WORK ORDER: Any pictures should be dropped; everything else in the records is to be returned exactly.

INPUT FOR THIS TASK:
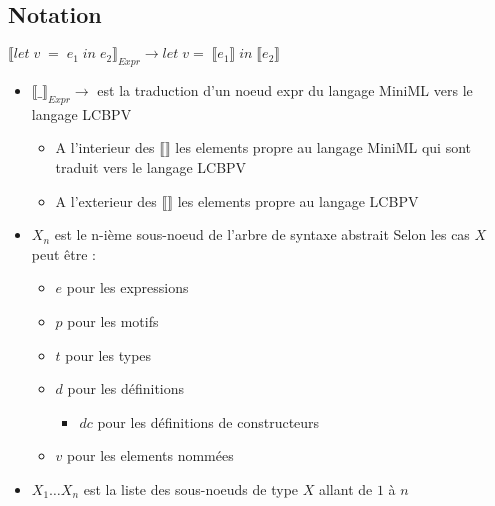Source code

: \documentclass[
  12pt,
]{article}
\providecommand{\tightlist}{%
  \setlength{\itemsep}{0pt}\setlength{\parskip}{0pt}}
\begin{document}
\newcommand{\translateNode}[2]{\llbracket #1 \rrbracket_{#2}}
\newcommand{\translateResult}[1]{\llbracket #1 \rrbracket}
\newcommand{\isElemMiniML}[1]{\; \textcolor{Maroon}{#1} \;}
\newcommand{\isElemLCBPV}[1]{\textcolor{ForestGreen}{#1}}
\newcommand{\spaced}[1]{\; #1 \;}
\newcommand{\Tab}{\quad \quad \quad \quad \quad \quad \;}
\hypertarget{notation}{%
  \subsection{Notation}\label{notation}}
$ \translateNode{let \; v \; = \; e_1 \; in \; e_2}{Expr}  \rightarrow let \; v = \; \translateResult{e_1} \; in \; \translateResult{e_2}$
\begin{itemize}
  \tightlist
  \item
        $\translateNode{\_}{Expr}  \rightarrow $ est la traduction d'un noeud expr du langage MiniML vers le langage LCBPV
        \begin{itemize}
          \tightlist
          \item
                A l'interieur des $\translateResult{}$  les elements propre au langage MiniML qui sont traduit vers le langage LCBPV
          \item
                A l'exterieur des $\translateResult{}$  les elements propre au langage LCBPV
        \end{itemize}
  \item
        $X_n$ est le n-ième sous-noeud de l'arbre de syntaxe abstrait \newline
        Selon les cas $X$ peut être :
        \begin{itemize}
          \tightlist
          \item
                $e$ pour les expressions
          \item
                $p$ pour les motifs
          \item
                $t$ pour les types
          \item
                $d$ pour les définitions
                \begin{itemize}
                  \tightlist
                  \item
                        $dc$ pour les définitions de constructeurs
                \end{itemize}
          \item
                $v$ pour les elements nommées
        \end{itemize}
  \item
        $X_1 \dots X_n$ est la liste des sous-noeuds de type $X$ allant de $1$ à $n$
\end{itemize}
\end{document}
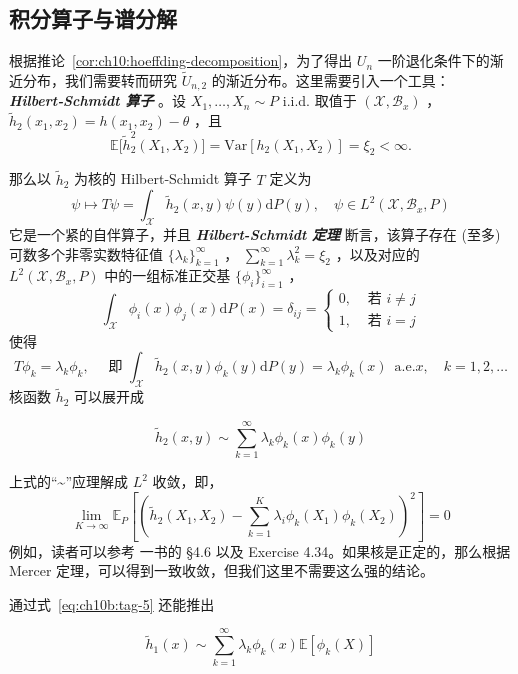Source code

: \subsection{积分算子与谱分解}

根据推论~\ref{cor:ch10:hoeffding-decomposition}，为了得出 $U_n$ 一阶退化条件下的渐近分布，我们需要转而研究 $\widetilde U_{n,2}$ 的渐近分布。这里需要引入一个工具：\textbf{\emph{Hilbert‑Schmidt 算子}} 。设 $X_1,\dots,X_n\sim P$ i.i.d. 取值于 $(\mathscr X,\mathscr B_x)$ ， $\widetilde h_2(x_1,x_2)=h(x_1,x_2)-\theta$ ，且
\[
\mathbb E\big[\widetilde h^2_2(X_1,X_2)]=\mathrm{Var}[h_2(X_1,X_2)]=\xi_2<\infty.
\]

那么以 $\widetilde h_2$ 为核的 Hilbert‑Schmidt 算子 $T$ 定义为
\[\psi\mapsto T\psi= \int_{\mathscr X}\widetilde h_2(x,y)\psi (y)\mathrm dP(y),\quad \psi\in L^2(\mathscr X,\mathscr B_x,P)\]
它是一个紧的自伴算子，并且 \textbf{\emph{Hilbert-Schmidt 定理}} 断言，该算子存在 (至多) 可数多个非零实数特征值 $\{\lambda_k\}_{k=1}^\infty$ ， $\textstyle\sum_{k=1}^\infty\lambda^2_k=\xi_2$ ，以及对应的 $L^2(\mathscr X,\mathscr B_x,P)$ 中的一组标准正交基 $\{\phi_i\}_{i=1}^\infty$ ，
\[\int_{\mathscr X}\phi_i(x)\phi_j(x)\mathrm dP(x)=\delta_{ij}=\begin{cases}0,&\text{ 若 }i\ne j\\1,&\text { 若 }i=j\end{cases}\]
使得
\[T\phi_k=\lambda_k\phi_k,\quad \text{ 即 }\int_{\mathscr X}\widetilde h_2(x,y)\phi_k(y)\mathrm dP(y)=\lambda_k\phi_k(x)\enspace \text{a.e.}x,\quad k=1,2,\dots\]
核函数 $\widetilde h_2$ 可以展开成

\begin{equation}
\label{eq:ch10b:tag-5}
\widetilde h_2(x,y)\sim\sum_{k=1}^\infty\lambda_k\phi_k(x)\phi_k(y)
\end{equation}

上式的``\textasciitilde{}''应理解成 $L^2$ 收敛，即，
\[\lim_{K\to\infty}\mathbb E_P\left[\left(\widetilde h_2(X_1,X_2)-\sum_{k=1}^K\lambda_i\phi_k(X_1)\phi_k(X_2)\right)^2\right]=0\]
例如，读者可以参考 \cite{steinshakarchi2009} 一书的 §4.6 以及 Exercise 4.34。如果核是正定的，那么根据 Mercer 定理，可以得到一致收敛，但我们这里不需要这么强的结论。

通过式~\eqref{eq:ch10b:tag-5} 还能推出

\begin{equation}
\label{eq:ch10b:tag-6}
\widetilde h_1(x)\sim\sum_{k=1}^\infty\lambda_k\phi_k(x)\mathbb E[\phi_k(X)]
\end{equation}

TASK ANSWER:
Source code

: \documentclass[
  12pt,
]{article}
\providecommand{\tightlist}{%
  \setlength{\itemsep}{0pt}\setlength{\parskip}{0pt}}
\begin{document}
\newcommand{\translateNode}[2]{\llbracket #1 \rrbracket_{#2}}
\newcommand{\translateResult}[1]{\llbracket #1 \rrbracket}
\newcommand{\isElemMiniML}[1]{\; \textcolor{Maroon}{#1} \;}
\newcommand{\isElemLCBPV}[1]{\textcolor{ForestGreen}{#1}}
\newcommand{\spaced}[1]{\; #1 \;}
\newcommand{\Tab}{\quad \quad \quad \quad \quad \quad \;}
\hypertarget{notation}{%
  \subsection{Notation}\label{notation}}
$ \translateNode{let \; v \; = \; e_1 \; in \; e_2}{Expr}  \rightarrow let \; v = \; \translateResult{e_1} \; in \; \translateResult{e_2}$
\begin{itemize}
  \tightlist
  \item
        $\translateNode{\_}{Expr}  \rightarrow $ est la traduction d'un noeud expr du langage MiniML vers le langage LCBPV
        \begin{itemize}
          \tightlist
          \item
                A l'interieur des $\translateResult{}$  les elements propre au langage MiniML qui sont traduit vers le langage LCBPV
          \item
                A l'exterieur des $\translateResult{}$  les elements propre au langage LCBPV
        \end{itemize}
  \item
        $X_n$ est le n-ième sous-noeud de l'arbre de syntaxe abstrait \newline
        Selon les cas $X$ peut être :
        \begin{itemize}
          \tightlist
          \item
                $e$ pour les expressions
          \item
                $p$ pour les motifs
          \item
                $t$ pour les types
          \item
                $d$ pour les définitions
                \begin{itemize}
                  \tightlist
                  \item
                        $dc$ pour les définitions de constructeurs
                \end{itemize}
          \item
                $v$ pour les elements nommées
        \end{itemize}
  \item
        $X_1 \dots X_n$ est la liste des sous-noeuds de type $X$ allant de $1$ à $n$
\end{itemize}
\end{document}
Source code

: \subsection{积分算子与谱分解}

根据推论~\ref{cor:ch10:hoeffding-decomposition}，为了得出 $U_n$ 一阶退化条件下的渐近分布，我们需要转而研究 $\widetilde U_{n,2}$ 的渐近分布。这里需要引入一个工具：\textbf{\emph{Hilbert‑Schmidt 算子}} 。设 $X_1,\dots,X_n\sim P$ i.i.d. 取值于 $(\mathscr X,\mathscr B_x)$ ， $\widetilde h_2(x_1,x_2)=h(x_1,x_2)-\theta$ ，且
\[
\mathbb E\big[\widetilde h^2_2(X_1,X_2)]=\mathrm{Var}[h_2(X_1,X_2)]=\xi_2<\infty.
\]

那么以 $\widetilde h_2$ 为核的 Hilbert‑Schmidt 算子 $T$ 定义为
\[\psi\mapsto T\psi= \int_{\mathscr X}\widetilde h_2(x,y)\psi (y)\mathrm dP(y),\quad \psi\in L^2(\mathscr X,\mathscr B_x,P)\]
它是一个紧的自伴算子，并且 \textbf{\emph{Hilbert-Schmidt 定理}} 断言，该算子存在 (至多) 可数多个非零实数特征值 $\{\lambda_k\}_{k=1}^\infty$ ， $\textstyle\sum_{k=1}^\infty\lambda^2_k=\xi_2$ ，以及对应的 $L^2(\mathscr X,\mathscr B_x,P)$ 中的一组标准正交基 $\{\phi_i\}_{i=1}^\infty$ ，
\[\int_{\mathscr X}\phi_i(x)\phi_j(x)\mathrm dP(x)=\delta_{ij}=\begin{cases}0,&\text{ 若 }i\ne j\\1,&\text { 若 }i=j\end{cases}\]
使得
\[T\phi_k=\lambda_k\phi_k,\quad \text{ 即 }\int_{\mathscr X}\widetilde h_2(x,y)\phi_k(y)\mathrm dP(y)=\lambda_k\phi_k(x)\enspace \text{a.e.}x,\quad k=1,2,\dots\]
核函数 $\widetilde h_2$ 可以展开成

\begin{equation}
\label{eq:ch10b:tag-5}
\widetilde h_2(x,y)\sim\sum_{k=1}^\infty\lambda_k\phi_k(x)\phi_k(y)
\end{equation}

上式的``\textasciitilde{}''应理解成 $L^2$ 收敛，即，
\[\lim_{K\to\infty}\mathbb E_P\left[\left(\widetilde h_2(X_1,X_2)-\sum_{k=1}^K\lambda_i\phi_k(X_1)\phi_k(X_2)\right)^2\right]=0\]
例如，读者可以参考 \cite{steinshakarchi2009} 一书的 §4.6 以及 Exercise 4.34。如果核是正定的，那么根据 Mercer 定理，可以得到一致收敛，但我们这里不需要这么强的结论。

通过式~\eqref{eq:ch10b:tag-5} 还能推出

\begin{equation}
\label{eq:ch10b:tag-6}
\widetilde h_1(x)\sim\sum_{k=1}^\infty\lambda_k\phi_k(x)\mathbb E[\phi_k(X)]
\end{equation}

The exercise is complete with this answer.